# MusicMate

### Amazon Music Reviews

### Pitchfork Reviews
- https://www.kaggle.com/datasets/nolanbconaway/pitchfork-data

### Spotify

Kaggle datasets have:

🎤 Artist: The name of the artist who performed the song.

🎵 Song: The title of the song.

⏱️ Duration (ms): The length of the song in milliseconds.

🔞 Explicit: Indicates whether the song contains explicit content (True/False).

📅 Year: The release year of the song.

📈 Popularity: A score reflecting the song's popularity.

🕺 Danceability: A measure of how suitable the song is for dancing.

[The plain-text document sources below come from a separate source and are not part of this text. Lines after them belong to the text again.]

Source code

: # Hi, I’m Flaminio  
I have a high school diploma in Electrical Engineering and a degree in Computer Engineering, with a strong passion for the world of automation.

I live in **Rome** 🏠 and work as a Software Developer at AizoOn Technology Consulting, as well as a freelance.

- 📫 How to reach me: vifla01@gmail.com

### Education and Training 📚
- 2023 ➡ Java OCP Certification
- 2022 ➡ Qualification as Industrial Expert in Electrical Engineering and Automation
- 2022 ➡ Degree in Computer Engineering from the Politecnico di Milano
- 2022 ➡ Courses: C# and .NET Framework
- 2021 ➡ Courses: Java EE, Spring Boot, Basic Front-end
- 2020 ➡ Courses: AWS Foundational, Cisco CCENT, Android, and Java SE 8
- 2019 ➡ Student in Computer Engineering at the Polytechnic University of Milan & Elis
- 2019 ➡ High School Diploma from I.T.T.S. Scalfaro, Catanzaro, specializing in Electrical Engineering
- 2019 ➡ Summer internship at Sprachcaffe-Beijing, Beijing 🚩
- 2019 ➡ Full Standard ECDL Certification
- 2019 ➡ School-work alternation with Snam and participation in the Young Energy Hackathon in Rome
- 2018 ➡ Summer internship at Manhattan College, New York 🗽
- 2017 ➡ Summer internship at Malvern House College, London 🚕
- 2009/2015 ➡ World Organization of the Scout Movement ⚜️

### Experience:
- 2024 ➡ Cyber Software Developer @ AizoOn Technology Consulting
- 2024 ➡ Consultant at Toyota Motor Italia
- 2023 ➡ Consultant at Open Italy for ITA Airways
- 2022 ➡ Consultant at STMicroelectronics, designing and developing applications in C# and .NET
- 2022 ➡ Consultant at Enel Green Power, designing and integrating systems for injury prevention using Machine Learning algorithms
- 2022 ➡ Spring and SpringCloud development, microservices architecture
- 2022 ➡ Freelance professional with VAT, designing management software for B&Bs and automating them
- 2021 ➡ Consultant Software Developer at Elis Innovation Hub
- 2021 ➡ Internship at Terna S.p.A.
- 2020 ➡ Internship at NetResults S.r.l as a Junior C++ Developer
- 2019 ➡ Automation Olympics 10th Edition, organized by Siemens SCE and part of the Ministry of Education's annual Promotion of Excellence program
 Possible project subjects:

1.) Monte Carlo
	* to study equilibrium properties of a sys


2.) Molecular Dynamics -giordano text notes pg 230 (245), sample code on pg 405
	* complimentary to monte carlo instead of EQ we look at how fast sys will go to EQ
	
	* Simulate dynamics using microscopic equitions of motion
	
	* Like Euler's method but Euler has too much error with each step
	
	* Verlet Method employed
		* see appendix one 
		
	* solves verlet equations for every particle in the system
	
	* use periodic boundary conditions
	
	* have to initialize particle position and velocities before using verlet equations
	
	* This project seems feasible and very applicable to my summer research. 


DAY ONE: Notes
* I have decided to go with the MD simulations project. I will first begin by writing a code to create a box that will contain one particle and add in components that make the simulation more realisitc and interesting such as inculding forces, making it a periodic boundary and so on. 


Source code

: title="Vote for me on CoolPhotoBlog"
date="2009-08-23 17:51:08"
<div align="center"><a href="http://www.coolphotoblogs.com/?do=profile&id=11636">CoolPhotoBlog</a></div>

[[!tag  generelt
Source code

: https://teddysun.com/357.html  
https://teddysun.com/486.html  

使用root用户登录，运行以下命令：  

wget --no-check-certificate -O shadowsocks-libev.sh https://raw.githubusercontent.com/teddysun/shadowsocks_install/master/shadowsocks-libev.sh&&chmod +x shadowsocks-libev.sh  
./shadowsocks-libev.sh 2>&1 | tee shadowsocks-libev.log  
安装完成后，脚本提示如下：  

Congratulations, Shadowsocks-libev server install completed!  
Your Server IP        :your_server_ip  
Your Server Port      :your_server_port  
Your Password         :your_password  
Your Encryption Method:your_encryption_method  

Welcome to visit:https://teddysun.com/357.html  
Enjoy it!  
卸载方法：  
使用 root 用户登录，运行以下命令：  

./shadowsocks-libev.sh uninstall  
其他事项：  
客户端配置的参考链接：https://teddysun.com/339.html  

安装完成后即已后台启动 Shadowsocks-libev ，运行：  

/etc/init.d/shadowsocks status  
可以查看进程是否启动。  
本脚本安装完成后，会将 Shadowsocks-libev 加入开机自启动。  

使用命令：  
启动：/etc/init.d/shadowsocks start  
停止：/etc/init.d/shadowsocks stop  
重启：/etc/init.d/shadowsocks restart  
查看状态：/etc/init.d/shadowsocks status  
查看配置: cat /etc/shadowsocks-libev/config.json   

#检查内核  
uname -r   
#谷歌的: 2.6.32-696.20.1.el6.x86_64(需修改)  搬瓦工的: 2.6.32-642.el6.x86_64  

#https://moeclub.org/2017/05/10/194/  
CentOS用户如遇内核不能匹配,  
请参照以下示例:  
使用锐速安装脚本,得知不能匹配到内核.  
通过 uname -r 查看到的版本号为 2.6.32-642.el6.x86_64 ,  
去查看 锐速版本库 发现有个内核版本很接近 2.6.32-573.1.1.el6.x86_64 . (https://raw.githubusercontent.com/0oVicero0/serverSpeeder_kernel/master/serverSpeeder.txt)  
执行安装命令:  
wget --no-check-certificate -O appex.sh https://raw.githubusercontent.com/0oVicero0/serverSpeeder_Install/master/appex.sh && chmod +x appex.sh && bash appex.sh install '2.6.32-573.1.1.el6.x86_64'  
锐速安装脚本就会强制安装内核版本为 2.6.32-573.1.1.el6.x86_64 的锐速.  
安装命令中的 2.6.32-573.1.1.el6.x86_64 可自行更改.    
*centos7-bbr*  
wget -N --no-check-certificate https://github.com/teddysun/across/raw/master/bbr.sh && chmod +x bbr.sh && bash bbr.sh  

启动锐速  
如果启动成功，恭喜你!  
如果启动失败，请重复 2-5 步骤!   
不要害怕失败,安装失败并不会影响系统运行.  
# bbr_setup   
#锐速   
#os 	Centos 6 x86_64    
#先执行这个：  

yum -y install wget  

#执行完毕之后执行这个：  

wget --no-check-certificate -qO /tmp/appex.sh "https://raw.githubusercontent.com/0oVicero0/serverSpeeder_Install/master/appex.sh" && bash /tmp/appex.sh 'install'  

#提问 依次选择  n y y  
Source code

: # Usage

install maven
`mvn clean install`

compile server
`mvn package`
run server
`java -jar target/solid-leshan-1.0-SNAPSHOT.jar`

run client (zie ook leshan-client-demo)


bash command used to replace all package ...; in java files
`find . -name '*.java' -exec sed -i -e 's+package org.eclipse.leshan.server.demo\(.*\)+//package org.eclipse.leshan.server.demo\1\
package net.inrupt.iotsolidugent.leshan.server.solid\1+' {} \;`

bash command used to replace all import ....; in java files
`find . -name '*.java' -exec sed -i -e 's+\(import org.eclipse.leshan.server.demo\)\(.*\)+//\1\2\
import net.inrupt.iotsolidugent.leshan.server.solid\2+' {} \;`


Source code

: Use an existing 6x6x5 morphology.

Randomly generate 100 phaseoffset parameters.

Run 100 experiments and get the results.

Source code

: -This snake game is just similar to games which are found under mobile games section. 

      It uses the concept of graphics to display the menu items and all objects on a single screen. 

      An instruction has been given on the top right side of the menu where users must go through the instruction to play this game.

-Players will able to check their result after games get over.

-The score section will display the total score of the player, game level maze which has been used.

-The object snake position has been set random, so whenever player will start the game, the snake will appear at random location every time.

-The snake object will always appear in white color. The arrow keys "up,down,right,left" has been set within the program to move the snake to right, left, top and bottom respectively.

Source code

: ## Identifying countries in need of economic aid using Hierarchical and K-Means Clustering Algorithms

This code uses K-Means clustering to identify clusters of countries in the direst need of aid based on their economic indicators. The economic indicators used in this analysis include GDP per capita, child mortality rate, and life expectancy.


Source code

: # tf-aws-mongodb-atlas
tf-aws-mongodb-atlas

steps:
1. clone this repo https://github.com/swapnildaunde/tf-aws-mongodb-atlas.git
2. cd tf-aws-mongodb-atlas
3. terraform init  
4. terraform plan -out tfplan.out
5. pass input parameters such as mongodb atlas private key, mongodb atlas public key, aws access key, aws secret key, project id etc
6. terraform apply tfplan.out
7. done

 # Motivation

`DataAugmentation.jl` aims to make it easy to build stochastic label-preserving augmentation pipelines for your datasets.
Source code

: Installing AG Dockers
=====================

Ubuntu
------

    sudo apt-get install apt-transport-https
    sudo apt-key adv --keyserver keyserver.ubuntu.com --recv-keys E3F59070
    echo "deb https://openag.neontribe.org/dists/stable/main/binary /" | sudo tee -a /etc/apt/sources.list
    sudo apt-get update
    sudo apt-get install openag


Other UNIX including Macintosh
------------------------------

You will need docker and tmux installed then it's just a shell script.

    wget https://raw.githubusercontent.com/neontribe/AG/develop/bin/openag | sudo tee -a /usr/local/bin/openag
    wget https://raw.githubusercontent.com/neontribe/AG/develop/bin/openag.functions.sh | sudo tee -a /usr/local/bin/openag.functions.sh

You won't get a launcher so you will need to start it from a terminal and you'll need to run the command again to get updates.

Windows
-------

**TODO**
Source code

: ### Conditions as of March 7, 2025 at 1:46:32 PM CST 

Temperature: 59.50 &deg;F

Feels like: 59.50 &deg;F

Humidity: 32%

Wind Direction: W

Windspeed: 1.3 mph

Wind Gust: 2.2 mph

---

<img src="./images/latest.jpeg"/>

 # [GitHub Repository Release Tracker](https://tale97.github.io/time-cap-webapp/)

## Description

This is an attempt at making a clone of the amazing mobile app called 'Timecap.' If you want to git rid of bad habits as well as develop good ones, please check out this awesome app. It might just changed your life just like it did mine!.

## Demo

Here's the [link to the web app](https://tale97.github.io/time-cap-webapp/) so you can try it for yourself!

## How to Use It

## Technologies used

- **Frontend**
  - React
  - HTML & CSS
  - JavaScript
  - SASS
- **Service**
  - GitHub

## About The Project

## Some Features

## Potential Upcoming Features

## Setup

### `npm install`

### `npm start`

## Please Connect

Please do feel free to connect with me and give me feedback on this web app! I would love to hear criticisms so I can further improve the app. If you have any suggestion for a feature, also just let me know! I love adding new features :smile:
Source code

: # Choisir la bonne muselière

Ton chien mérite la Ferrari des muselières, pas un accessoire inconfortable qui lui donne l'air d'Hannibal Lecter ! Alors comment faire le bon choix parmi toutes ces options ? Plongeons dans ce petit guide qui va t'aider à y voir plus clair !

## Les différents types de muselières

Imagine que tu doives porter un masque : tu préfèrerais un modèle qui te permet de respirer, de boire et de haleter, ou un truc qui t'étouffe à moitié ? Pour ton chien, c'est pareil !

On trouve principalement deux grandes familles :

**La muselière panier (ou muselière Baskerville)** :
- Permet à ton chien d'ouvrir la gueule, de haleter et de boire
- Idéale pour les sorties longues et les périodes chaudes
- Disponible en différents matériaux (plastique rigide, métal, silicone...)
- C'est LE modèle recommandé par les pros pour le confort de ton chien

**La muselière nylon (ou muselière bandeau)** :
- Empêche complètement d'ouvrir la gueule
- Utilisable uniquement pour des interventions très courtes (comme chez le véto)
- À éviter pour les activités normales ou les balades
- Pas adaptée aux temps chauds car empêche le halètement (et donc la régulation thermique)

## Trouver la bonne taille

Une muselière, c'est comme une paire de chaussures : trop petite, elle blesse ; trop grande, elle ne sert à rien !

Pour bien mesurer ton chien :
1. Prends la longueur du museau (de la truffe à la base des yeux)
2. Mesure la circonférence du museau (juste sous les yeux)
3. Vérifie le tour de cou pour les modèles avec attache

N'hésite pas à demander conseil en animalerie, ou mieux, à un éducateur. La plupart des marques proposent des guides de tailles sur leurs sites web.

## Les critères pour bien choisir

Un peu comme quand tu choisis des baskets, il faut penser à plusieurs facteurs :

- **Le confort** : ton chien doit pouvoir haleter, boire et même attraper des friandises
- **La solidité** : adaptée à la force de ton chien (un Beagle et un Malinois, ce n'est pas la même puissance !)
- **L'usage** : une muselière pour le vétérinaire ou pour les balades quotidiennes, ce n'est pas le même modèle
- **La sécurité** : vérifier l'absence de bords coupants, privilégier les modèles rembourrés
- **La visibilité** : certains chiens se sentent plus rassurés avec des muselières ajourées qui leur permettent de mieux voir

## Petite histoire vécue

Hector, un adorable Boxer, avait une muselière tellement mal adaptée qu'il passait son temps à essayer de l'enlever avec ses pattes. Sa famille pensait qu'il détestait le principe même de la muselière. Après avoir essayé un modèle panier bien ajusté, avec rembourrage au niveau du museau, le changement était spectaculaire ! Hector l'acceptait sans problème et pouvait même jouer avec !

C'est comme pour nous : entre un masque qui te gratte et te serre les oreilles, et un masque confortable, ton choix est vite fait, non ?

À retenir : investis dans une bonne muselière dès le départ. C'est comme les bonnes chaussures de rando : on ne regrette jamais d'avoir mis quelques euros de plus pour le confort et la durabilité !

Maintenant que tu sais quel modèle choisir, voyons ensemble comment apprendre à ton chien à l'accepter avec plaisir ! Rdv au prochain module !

⚡ Energy: A measure of the song's intensity and activity.

🎼 Key: The musical key in which the song is composed.

🔊 Loudness: The overall loudness of the song in decibels.

🎚️ Mode: Indicates the modality (major or minor) of the song.

🗣️ Speechiness: The presence of spoken words in the track.

🎸 Acousticness: A measure of the acoustic sound of the song.

🎹 Instrumentalness: Predicts whether the track contains no vocals.

🎤 Liveness: The probability that the track was performed live.

😊 Valence: The musical positiveness conveyed by the song.

🎧 Tempo: The tempo of the song in beats per minute (BPM).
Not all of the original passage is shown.